What you are asked to do
Search the records for the word "client". Copy every line where it appears.

(Saved entries)
Content starts
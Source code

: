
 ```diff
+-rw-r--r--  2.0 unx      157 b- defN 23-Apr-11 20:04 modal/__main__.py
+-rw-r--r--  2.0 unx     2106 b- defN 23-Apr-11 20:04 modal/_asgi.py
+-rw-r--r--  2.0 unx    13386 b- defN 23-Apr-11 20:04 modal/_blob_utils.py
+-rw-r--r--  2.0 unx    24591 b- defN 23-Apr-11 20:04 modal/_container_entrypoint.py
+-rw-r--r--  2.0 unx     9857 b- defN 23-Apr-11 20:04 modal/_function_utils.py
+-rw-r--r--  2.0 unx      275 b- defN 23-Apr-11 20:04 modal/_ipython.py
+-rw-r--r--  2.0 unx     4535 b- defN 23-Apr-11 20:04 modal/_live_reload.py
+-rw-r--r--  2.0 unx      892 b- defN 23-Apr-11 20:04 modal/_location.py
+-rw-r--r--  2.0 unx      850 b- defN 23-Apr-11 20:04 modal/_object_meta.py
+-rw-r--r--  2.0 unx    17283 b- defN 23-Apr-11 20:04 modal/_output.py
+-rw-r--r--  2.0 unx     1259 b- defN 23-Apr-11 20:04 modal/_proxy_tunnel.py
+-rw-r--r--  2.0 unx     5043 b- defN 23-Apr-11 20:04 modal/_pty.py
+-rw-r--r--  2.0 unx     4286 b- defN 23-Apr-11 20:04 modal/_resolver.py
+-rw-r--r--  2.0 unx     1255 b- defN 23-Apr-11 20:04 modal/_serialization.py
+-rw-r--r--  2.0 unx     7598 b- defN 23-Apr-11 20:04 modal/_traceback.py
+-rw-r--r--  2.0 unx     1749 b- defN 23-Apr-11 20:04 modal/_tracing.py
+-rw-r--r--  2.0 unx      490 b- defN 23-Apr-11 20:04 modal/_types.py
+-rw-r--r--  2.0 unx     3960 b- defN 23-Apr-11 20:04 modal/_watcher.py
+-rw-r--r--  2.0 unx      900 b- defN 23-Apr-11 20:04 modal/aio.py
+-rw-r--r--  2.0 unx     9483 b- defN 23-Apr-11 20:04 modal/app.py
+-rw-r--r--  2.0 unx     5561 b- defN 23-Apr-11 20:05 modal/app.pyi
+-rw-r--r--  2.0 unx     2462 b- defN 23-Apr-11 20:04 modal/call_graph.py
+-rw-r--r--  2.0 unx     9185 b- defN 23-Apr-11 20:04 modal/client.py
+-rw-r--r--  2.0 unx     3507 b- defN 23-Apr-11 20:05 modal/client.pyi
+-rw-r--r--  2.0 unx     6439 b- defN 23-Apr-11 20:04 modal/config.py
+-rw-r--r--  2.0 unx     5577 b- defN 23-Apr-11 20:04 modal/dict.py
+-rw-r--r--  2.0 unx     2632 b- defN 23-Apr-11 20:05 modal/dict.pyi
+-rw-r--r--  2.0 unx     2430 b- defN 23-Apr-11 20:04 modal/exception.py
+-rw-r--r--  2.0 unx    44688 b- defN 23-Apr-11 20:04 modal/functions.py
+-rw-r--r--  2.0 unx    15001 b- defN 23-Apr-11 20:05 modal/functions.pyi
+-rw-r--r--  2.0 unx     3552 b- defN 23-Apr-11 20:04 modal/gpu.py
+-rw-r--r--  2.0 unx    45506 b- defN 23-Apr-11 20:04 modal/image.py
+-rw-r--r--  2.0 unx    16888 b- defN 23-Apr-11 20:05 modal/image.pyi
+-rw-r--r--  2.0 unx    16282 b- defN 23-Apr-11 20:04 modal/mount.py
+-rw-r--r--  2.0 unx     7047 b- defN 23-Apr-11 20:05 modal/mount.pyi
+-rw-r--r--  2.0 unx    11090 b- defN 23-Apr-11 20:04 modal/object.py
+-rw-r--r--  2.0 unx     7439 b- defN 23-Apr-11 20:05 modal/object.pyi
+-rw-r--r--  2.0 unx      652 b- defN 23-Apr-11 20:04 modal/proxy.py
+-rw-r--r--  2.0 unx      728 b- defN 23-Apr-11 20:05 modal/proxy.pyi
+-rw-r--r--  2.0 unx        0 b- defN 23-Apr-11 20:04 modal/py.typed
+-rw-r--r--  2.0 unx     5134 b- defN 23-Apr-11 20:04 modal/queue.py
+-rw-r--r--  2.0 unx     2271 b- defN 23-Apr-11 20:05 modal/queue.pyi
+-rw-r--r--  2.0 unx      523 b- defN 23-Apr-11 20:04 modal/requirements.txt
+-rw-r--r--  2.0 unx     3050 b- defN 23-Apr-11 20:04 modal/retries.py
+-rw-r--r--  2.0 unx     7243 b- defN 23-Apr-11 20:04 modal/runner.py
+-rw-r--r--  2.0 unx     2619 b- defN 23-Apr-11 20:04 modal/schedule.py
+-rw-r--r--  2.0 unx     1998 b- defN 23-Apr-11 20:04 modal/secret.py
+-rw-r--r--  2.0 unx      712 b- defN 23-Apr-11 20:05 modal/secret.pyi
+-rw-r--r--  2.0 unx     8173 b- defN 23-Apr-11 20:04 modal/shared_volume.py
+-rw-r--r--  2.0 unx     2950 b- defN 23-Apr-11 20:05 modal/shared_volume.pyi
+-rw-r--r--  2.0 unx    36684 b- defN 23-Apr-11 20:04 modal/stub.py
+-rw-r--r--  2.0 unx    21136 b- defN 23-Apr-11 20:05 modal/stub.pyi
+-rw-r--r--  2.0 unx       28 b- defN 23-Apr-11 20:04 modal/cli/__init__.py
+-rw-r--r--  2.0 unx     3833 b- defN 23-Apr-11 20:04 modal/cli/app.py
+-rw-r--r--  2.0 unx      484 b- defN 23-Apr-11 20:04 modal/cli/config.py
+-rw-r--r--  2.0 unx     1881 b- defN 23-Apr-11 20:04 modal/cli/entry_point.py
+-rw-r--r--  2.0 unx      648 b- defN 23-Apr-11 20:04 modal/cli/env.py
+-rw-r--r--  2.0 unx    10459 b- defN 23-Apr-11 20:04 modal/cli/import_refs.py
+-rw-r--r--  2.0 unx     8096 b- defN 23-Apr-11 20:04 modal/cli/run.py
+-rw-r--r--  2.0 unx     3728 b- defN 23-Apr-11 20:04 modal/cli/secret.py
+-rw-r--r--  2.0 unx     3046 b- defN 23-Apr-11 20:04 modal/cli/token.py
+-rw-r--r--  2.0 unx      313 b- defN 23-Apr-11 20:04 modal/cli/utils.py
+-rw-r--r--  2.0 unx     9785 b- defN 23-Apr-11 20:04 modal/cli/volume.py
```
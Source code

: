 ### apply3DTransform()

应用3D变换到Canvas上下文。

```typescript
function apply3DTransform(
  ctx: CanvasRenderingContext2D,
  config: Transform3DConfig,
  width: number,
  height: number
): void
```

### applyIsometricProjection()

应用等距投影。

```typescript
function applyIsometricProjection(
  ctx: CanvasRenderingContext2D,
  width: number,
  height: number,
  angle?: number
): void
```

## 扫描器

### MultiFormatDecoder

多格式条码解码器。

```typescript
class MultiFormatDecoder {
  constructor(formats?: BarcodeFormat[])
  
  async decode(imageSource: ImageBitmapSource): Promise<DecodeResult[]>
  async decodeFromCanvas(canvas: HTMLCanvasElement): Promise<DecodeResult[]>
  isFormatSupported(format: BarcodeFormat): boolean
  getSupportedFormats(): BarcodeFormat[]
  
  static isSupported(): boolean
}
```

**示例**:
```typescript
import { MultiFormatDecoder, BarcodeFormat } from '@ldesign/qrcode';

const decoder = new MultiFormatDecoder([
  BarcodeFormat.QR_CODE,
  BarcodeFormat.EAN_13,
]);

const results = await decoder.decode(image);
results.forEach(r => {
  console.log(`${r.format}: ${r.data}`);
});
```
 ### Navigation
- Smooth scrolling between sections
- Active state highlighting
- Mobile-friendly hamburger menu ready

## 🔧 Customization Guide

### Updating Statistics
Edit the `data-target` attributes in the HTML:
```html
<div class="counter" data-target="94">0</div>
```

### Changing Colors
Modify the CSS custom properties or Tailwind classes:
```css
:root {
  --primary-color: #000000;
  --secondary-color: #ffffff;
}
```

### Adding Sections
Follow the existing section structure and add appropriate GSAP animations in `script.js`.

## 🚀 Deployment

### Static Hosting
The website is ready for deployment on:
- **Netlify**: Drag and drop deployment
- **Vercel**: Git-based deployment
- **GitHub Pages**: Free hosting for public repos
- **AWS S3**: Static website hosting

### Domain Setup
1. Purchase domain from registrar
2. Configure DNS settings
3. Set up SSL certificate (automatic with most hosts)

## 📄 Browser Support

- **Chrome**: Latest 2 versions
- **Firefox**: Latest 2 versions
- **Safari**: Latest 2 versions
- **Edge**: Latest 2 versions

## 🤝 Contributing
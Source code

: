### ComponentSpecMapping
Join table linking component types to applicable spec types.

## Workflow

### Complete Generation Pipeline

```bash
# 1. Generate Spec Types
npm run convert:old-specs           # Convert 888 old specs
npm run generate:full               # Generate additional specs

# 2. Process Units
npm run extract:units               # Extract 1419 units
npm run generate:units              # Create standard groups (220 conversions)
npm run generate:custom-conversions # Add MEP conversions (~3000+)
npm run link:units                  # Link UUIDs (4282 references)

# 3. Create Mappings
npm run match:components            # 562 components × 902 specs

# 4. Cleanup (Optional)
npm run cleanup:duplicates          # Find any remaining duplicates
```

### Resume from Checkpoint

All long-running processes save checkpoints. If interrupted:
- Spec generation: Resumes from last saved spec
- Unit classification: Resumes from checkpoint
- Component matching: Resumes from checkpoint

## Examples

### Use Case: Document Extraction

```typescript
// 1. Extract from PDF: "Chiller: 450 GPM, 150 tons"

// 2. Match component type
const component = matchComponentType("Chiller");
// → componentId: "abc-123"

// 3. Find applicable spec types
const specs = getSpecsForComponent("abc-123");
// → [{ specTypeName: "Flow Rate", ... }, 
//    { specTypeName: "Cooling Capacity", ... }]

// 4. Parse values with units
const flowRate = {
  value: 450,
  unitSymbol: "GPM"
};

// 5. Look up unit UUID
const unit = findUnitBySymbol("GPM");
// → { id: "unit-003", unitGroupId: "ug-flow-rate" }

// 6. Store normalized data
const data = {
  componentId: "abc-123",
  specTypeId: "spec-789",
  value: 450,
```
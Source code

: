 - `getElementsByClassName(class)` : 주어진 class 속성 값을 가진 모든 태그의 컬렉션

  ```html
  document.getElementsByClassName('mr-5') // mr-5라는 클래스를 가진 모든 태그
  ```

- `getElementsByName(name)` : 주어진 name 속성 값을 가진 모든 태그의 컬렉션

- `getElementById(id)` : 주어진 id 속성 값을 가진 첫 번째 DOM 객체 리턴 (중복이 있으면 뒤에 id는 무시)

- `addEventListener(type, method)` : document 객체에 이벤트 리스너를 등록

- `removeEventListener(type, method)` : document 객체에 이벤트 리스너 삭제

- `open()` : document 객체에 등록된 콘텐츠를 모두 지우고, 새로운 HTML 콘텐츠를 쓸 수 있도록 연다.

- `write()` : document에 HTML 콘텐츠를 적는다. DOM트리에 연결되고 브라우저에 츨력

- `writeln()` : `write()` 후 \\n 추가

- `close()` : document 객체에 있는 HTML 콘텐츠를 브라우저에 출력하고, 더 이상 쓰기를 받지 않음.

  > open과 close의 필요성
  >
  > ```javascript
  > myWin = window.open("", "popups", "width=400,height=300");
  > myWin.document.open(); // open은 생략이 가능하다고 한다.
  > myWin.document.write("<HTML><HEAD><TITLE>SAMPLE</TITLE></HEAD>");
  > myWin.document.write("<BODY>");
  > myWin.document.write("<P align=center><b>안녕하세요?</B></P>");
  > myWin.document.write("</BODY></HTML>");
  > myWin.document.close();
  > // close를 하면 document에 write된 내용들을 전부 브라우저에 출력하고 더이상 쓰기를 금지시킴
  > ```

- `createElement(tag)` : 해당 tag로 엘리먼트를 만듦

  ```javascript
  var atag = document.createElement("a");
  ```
Content ends
Answer to the exercise
+-rw-r--r--  2.0 unx     9185 b- defN 23-Apr-11 20:04 modal/client.py
+-rw-r--r--  2.0 unx     3507 b- defN 23-Apr-11 20:05 modal/client.pyi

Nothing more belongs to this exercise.